Segment Start: PROVIDED ENTRIES

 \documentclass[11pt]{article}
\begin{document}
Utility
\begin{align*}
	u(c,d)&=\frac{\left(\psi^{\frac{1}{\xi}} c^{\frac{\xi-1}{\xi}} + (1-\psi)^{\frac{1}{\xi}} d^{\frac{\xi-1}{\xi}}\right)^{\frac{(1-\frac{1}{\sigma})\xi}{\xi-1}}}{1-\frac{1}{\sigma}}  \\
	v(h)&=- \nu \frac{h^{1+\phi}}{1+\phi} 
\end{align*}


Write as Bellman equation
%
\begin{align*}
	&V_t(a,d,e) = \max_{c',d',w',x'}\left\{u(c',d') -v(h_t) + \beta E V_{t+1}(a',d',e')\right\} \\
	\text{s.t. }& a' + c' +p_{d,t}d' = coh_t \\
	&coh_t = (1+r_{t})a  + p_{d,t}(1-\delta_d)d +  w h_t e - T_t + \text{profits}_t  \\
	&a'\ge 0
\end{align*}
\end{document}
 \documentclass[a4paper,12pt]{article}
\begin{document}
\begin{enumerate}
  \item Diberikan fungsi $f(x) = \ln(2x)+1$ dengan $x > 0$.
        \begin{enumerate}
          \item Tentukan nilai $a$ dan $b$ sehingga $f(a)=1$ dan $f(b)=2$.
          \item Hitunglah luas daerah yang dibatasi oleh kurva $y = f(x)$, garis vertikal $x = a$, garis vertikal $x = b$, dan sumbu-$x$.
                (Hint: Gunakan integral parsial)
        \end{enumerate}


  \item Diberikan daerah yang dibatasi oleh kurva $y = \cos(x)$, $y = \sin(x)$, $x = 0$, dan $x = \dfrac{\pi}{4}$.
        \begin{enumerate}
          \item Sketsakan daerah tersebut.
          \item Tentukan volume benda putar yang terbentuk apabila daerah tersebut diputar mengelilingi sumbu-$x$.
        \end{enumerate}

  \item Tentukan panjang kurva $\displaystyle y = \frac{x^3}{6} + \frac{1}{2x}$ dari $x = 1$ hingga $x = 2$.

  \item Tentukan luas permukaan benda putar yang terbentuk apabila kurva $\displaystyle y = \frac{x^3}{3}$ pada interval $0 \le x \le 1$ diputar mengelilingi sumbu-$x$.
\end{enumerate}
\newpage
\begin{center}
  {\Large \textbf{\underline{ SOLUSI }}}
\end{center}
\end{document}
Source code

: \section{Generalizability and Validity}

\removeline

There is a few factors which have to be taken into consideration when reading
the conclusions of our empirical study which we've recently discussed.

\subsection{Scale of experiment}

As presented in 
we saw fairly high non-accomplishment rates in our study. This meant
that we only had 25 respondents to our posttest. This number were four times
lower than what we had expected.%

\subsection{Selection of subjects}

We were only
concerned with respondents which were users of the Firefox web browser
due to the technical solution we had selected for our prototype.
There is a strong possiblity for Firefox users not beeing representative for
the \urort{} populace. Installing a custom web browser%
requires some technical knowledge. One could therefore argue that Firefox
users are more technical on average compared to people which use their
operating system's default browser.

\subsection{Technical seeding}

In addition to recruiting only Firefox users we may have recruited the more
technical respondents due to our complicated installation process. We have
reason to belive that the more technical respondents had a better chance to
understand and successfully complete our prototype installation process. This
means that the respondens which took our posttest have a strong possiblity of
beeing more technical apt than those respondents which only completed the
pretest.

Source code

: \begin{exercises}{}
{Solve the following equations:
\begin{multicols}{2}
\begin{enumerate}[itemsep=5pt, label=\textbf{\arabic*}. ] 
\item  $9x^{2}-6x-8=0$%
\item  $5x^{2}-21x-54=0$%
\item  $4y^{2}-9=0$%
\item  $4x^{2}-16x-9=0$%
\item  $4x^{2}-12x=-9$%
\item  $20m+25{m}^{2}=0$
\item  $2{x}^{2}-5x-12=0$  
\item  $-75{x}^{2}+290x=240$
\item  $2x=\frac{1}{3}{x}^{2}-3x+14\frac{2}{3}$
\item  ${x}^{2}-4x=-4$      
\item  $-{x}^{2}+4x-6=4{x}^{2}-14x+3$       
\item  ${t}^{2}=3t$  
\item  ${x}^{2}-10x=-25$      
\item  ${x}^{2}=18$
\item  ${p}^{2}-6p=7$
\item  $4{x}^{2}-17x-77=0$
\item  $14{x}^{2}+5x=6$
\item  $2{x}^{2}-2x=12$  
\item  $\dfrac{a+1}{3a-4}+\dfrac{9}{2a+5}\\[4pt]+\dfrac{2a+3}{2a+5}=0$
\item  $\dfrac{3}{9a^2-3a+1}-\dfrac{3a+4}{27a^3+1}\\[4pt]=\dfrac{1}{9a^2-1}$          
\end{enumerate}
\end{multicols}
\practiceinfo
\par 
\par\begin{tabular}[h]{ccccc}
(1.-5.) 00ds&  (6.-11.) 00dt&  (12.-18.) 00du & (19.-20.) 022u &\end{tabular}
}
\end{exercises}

Segment End: PROVIDED ENTRIES

YOUR GOAL: From the records above, report the count of lines containing "possiblity" and nothing more.

RESULT OF THE TASK: 2